Slow performance on some video modes #33

Closed
bundyo opened this Issue Dec 10, 2012 · 23 comments

3 participants

@bundyo
bundyo commented Dec 10, 2012

I was getting consistent very slow performance on my Zenbook UX32VD (the FullHD one) of about 8-9 fps on 1920x1080 in Trine 2 - regardless of the game settings. I tried changing the resolution to others and still the performance was sub par. Then I discovered that if the resolution width was different than the standard resolutions (for instance if I set 1919x1079), FPS almost tripled to about 25. Same goes for lower resolutions.

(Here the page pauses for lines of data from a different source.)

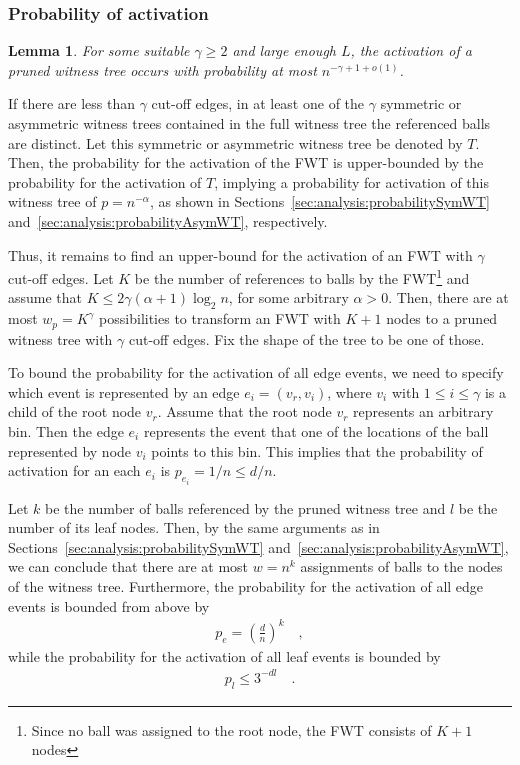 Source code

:\documentclass[a4paper,12pt]{article}
\newtheorem{lemma}{Lemma}
\begin{document}
\subsubsection{Probability of activation}
\label{sec:analysis:probabilityFullWT}
\begin{lemma}\label{lemma:fwt:activation}
For some suitable $\gamma \geq 2$ and large enough $L$, the activation of a pruned witness tree occurs with probability at most $n^{-\gamma +1 +o(1)}$.
\end{lemma}
If there are less than $\gamma$ cut-off edges, in at least one of the $\gamma$ symmetric or asymmetric witness trees contained in the full witness tree the referenced balls are distinct. Let this symmetric or asymmetric witness tree be denoted by $T$. Then, the probability for the activation of the FWT is upper-bounded by the probability for the activation of $T$, implying a probability for activation of this witness tree of $p = n^{- \alpha}$, as shown in Sections~\ref{sec:analysis:probabilitySymWT} and~\ref{sec:analysis:probabilityAsymWT}, respectively.

Thus, it remains to find an upper-bound for the activation of an FWT with $\gamma$ cut-off edges. Let $K$ be the number of references to balls by the FWT\footnote{Since no ball was assigned to the root node, the FWT consists of $K+1$ nodes} and assume that $K  \leq 2 \gamma\left(\alpha+1\right) \log_2 n$, for some arbitrary $\alpha > 0$. Then, there are at most $w_p=K^\gamma$ possibilities to transform an FWT with $K+1$ nodes to a pruned witness tree with $\gamma$ cut-off edges. Fix the shape of the tree to be one of those. 

To bound the probability for the activation of all edge events, we need to specify which event is represented by an edge $e_i = (v_r, v_i)$, where $v_i$ with $1 \leq i \leq \gamma$ is a child of the root node $v_r$. Assume that the root node $v_r$ represents an arbitrary bin. Then the edge $e_i$ represents the event that one of the locations of the ball represented by node $v_i$ points to this bin. This implies that the probability of activation for an each $e_i$ is $p_{e_i} = 1/n \leq d/n$. 

Let $k$ be the number of balls referenced by the pruned witness tree and $l$ be the number of its leaf nodes. Then, by the same arguments as in Sections~\ref{sec:analysis:probabilitySymWT} and~\ref{sec:analysis:probabilityAsymWT}, we can conclude that there are at most $w=n^k$ assignments of balls to the nodes of the witness tree. Furthermore, the probability for the activation of all edge events is bounded from above by 
\begin{align*}
p_e = \left(\frac{d}{n}\right)^{k}\quad ,
\end{align*}
while the probability for the activation of all leaf events is bounded by 
\begin{align*}
p_l \leq 3^{-d l}\quad .
\end{align*} 
\end{document}
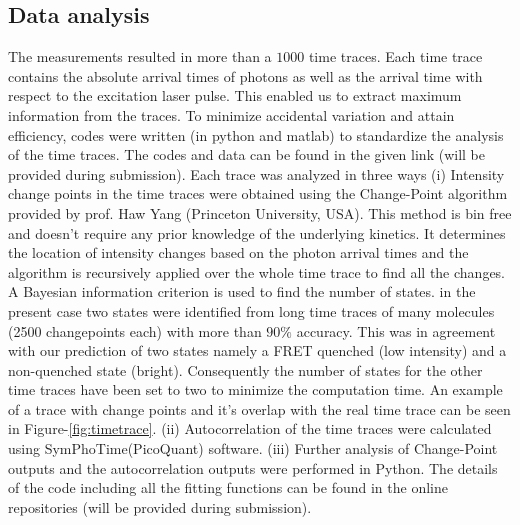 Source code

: \documentclass[journal=jacsat,manuscript=article]{achemso}
\begin{document}
\subsection{Data analysis}
The measurements resulted in more than a $1000$ time traces. Each time trace contains the absolute arrival times of photons as well as the arrival time with respect to the excitation laser pulse. This enabled us to extract maximum information from the traces. To minimize accidental variation and attain efficiency, codes were written (in python and matlab) to standardize the analysis of the time traces. The codes and data can be found in the given link (will be provided during submission). Each trace was analyzed in three ways (i) Intensity change points in the time traces were obtained using the Change-Point algorithm\cite{watkins2005detection} provided by prof. Haw Yang (Princeton University, USA). This method is bin free and doesn't require any prior knowledge of the underlying kinetics. It determines the location of intensity changes based on the photon arrival times and the algorithm is recursively applied over the whole time trace to find all the changes. A Bayesian information criterion is used to find the number of states. in the present case two states were identified from long time traces of many molecules (2500 changepoints each) with more than $90\%$ accuracy. This was in agreement with our prediction of two states namely a FRET quenched (low intensity) and a non-quenched state (bright). Consequently the number of states for the other time traces have been set to two to minimize the computation time. An example of a trace with change points and it's overlap with the real time trace can be seen in Figure-\ref{fig:timetrace}. (ii) Autocorrelation of the time traces were calculated using SymPhoTime(PicoQuant) software. (iii) Further analysis of Change-Point outputs and the autocorrelation outputs were performed in Python. The details of the code including all the fitting functions can be found in the online repositories (will be provided during submission).
\end{document}
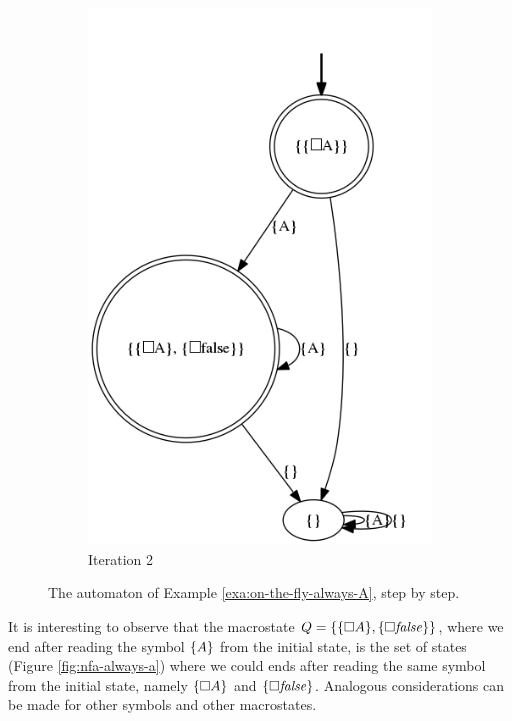 \begin{example}
\begin{figure}[h]
	\begin{subfigure}[b]{0.35\textwidth}
		\includegraphics[width=\textwidth]{images/on-the-fly-always-A-it-complete}
		\caption{Iteration 2}
		\label{fig:exa-on-the-fly-always-A-it-complete}
	\end{subfigure}
	\caption{The automaton of Example \ref{exa:on-the-fly-always-A}, step by step.}\label{fig:exa-on-the-fly-always-A}
\end{figure}

It is interesting to observe that the macrostate $Q = \{\{\Box A\}, \{\Box \mathit{false}\}\}$, where we end after reading the symbol $\{A\}$ from the initial state, is the set of \NFA states (Figure \ref{fig:nfa-always-a}) where we could ends after reading the same symbol from the initial state, namely $\{\Box A\}$ and $\{\Box \mathit{false}\}$. Analogous considerations can be made for other symbols and other macrostates.


\end{example}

Unfortunately this also affects fullscreen and I can't change the resolution there. Is this a known issue?

@amonakov
Owner

Interesting. No, it's not a known issue. What GPU do you have, the 620M? Does image quality look the same in 1919x1079? It could be that some costly image enhancement is omitted in odd resolutions (do you really mean "regardless of game settings"?). Also, please paste logs with PRIMUS_VERBOSE=2 for both the slow and the fast case (you might need to remove nohup and redirections from the launcher).

@bundyo
bundyo commented Dec 10, 2012

620M, yes. The image quality is the same in the different resolution.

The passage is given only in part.